Adiponectin is primarily expressed in adipose tissue, but recent studies have reported adiponectin expression in cardiomyocytes.11,12 In patients with chronic heart failure (CHF), increases in BNP are related to the production of adiponectin.13 High adiponectin concentrations have been reported as a predictor of death in patients with CHF.14 These previous findings raise the possibility that, in the case of pulmonary hypertension, pressure- and/or volume-overloaded cardiomyocytes in the right ventricle may produce adiponectin, explaining the relationship between adiponectin and BNP concentrations and raising the possibility of using adiponectin as a biomarker and predictor of death in CTEPH and right heart failure.
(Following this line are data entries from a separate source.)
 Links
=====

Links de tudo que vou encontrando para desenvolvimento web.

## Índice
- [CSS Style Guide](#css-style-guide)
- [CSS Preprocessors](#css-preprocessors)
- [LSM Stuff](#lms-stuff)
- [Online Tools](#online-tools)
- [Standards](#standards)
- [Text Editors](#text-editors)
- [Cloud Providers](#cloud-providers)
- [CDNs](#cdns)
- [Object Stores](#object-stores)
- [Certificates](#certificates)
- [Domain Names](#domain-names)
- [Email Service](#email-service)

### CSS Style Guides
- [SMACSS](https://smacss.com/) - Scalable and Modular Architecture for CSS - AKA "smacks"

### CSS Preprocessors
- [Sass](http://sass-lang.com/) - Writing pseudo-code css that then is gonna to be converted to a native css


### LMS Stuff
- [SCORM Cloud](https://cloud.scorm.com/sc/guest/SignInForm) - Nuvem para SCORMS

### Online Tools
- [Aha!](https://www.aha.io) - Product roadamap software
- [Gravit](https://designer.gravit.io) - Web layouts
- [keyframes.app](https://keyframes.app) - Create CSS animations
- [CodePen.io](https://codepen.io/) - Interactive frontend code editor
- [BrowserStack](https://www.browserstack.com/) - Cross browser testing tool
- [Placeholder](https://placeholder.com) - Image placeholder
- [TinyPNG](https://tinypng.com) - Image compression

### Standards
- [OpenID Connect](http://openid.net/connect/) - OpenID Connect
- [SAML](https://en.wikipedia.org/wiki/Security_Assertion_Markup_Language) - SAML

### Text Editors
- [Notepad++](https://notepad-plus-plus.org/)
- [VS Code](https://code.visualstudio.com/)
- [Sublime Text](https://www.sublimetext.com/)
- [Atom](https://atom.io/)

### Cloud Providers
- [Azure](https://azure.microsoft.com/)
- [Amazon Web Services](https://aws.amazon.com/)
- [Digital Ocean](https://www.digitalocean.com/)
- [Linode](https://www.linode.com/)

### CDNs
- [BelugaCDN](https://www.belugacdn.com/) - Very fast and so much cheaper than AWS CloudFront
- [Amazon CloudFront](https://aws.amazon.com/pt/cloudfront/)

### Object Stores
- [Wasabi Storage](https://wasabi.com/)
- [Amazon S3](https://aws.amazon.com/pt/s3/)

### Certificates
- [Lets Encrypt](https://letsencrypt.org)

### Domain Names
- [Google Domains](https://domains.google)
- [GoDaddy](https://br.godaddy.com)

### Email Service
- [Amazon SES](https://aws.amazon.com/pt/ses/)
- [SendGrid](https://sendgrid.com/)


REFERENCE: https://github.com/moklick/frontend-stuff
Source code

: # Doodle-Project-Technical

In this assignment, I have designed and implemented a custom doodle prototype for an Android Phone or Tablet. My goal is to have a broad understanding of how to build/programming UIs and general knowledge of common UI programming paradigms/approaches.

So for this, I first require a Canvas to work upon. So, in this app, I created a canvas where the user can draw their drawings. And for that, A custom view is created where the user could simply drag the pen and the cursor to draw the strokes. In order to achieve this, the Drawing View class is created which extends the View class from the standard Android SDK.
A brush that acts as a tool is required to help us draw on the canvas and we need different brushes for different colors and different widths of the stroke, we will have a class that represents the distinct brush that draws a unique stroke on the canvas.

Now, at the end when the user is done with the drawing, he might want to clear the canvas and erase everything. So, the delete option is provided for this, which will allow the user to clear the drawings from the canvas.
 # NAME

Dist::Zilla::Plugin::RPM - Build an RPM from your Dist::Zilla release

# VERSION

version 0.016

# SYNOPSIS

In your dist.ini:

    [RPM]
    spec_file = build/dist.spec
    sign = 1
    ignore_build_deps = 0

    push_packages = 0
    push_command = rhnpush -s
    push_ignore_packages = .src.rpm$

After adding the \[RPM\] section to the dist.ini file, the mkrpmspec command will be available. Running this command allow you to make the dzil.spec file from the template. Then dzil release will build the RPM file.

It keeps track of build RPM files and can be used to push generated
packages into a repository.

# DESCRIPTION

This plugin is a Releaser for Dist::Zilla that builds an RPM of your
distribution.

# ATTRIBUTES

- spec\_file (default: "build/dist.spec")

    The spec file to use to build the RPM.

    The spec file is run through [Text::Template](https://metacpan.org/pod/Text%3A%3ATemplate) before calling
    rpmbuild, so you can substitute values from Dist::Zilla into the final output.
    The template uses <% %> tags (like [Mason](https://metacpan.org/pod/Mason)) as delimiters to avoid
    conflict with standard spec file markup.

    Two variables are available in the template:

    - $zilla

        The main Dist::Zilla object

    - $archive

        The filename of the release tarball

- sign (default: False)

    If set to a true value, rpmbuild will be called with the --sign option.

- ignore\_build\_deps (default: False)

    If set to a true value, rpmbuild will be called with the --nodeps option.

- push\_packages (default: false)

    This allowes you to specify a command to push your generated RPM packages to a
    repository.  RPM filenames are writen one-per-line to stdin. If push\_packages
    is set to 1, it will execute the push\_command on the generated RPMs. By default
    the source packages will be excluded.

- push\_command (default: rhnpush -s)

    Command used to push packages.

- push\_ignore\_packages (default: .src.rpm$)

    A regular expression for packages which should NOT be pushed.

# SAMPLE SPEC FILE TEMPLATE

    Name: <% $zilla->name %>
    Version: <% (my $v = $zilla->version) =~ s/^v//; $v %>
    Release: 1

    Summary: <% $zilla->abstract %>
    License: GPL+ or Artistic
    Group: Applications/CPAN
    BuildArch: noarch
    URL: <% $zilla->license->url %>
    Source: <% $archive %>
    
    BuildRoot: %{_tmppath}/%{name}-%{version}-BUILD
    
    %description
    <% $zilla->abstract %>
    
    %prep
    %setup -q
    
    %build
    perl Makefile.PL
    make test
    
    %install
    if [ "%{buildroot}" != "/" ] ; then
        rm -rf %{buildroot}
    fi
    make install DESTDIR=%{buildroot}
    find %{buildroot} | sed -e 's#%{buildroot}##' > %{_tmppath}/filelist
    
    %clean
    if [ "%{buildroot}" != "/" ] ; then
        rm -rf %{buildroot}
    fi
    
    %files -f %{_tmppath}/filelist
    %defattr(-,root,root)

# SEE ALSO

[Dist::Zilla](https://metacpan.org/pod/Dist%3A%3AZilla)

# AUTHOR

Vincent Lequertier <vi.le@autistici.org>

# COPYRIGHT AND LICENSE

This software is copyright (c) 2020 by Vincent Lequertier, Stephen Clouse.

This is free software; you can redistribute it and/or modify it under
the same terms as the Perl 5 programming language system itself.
Furthermore, another study reported that adiponectin has beneficial effects on vascular remodeling in a mouse model of PAH.15 Thus there is a possibility that the increase in adiponectin concentration identified in the present study has a protective effect in CTEPH patients, but further studies are needed to clarify all potential roles of adiponectin in CTEPH.

Disclosures / Funding Sources / Acknowledgments

None.

Relationship With Industry Policy

The authors have no relationships with industry relevant to this study.